(Source records Opens)
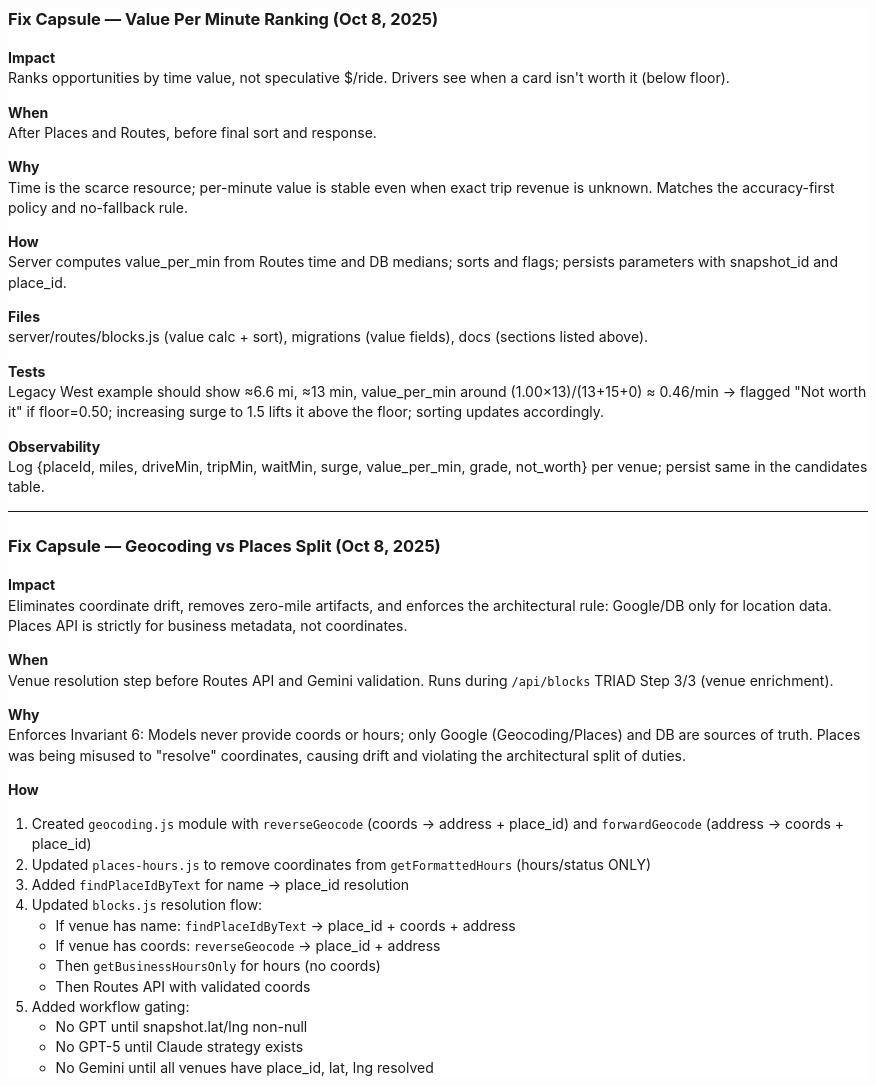 
### Fix Capsule — Value Per Minute Ranking (Oct 8, 2025)

**Impact**  
Ranks opportunities by time value, not speculative $/ride. Drivers see when a card isn't worth it (below floor).

**When**  
After Places and Routes, before final sort and response.

**Why**  
Time is the scarce resource; per-minute value is stable even when exact trip revenue is unknown. Matches the accuracy-first policy and no-fallback rule.

**How**  
Server computes value_per_min from Routes time and DB medians; sorts and flags; persists parameters with snapshot_id and place_id.

**Files**  
server/routes/blocks.js (value calc + sort), migrations (value fields), docs (sections listed above).

**Tests**  
Legacy West example should show ≈6.6 mi, ≈13 min, value_per_min around (1.00×13)/(13+15+0) ≈ 0.46/min → flagged "Not worth it" if floor=0.50; increasing surge to 1.5 lifts it above the floor; sorting updates accordingly.

**Observability**  
Log {placeId, miles, driveMin, tripMin, waitMin, surge, value_per_min, grade, not_worth} per venue; persist same in the candidates table.

---

### Fix Capsule — Geocoding vs Places Split (Oct 8, 2025)

**Impact**  
Eliminates coordinate drift, removes zero-mile artifacts, and enforces the architectural rule: Google/DB only for location data. Places API is strictly for business metadata, not coordinates.

**When**  
Venue resolution step before Routes API and Gemini validation. Runs during `/api/blocks` TRIAD Step 3/3 (venue enrichment).

**Why**  
Enforces Invariant 6: Models never provide coords or hours; only Google (Geocoding/Places) and DB are sources of truth. Places was being misused to "resolve" coordinates, causing drift and violating the architectural split of duties.

**How**  
1. Created `geocoding.js` module with `reverseGeocode` (coords → address + place_id) and `forwardGeocode` (address → coords + place_id)
2. Updated `places-hours.js` to remove coordinates from `getFormattedHours` (hours/status ONLY)
3. Added `findPlaceIdByText` for name → place_id resolution
4. Updated `blocks.js` resolution flow:
   - If venue has name: `findPlaceIdByText` → place_id + coords + address
   - If venue has coords: `reverseGeocode` → place_id + address
   - Then `getBusinessHoursOnly` for hours (no coords)
   - Then Routes API with validated coords
5. Added workflow gating:
   - No GPT until snapshot.lat/lng non-null
   - No GPT-5 until Claude strategy exists
   - No Gemini until all venues have place_id, lat, lng resolved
(Source records Closes)
◆ Work to be completed: Go through the material and report each line that holds the string "architectural".

◆ Result of this task:
Eliminates coordinate drift, removes zero-mile artifacts, and enforces the architectural rule: Google/DB only for location data. Places API is strictly for business metadata, not coordinates.
Enforces Invariant 6: Models never provide coords or hours; only Google (Geocoding/Places) and DB are sources of truth. Places was being misused to "resolve" coordinates, causing drift and violating the architectural split of duties.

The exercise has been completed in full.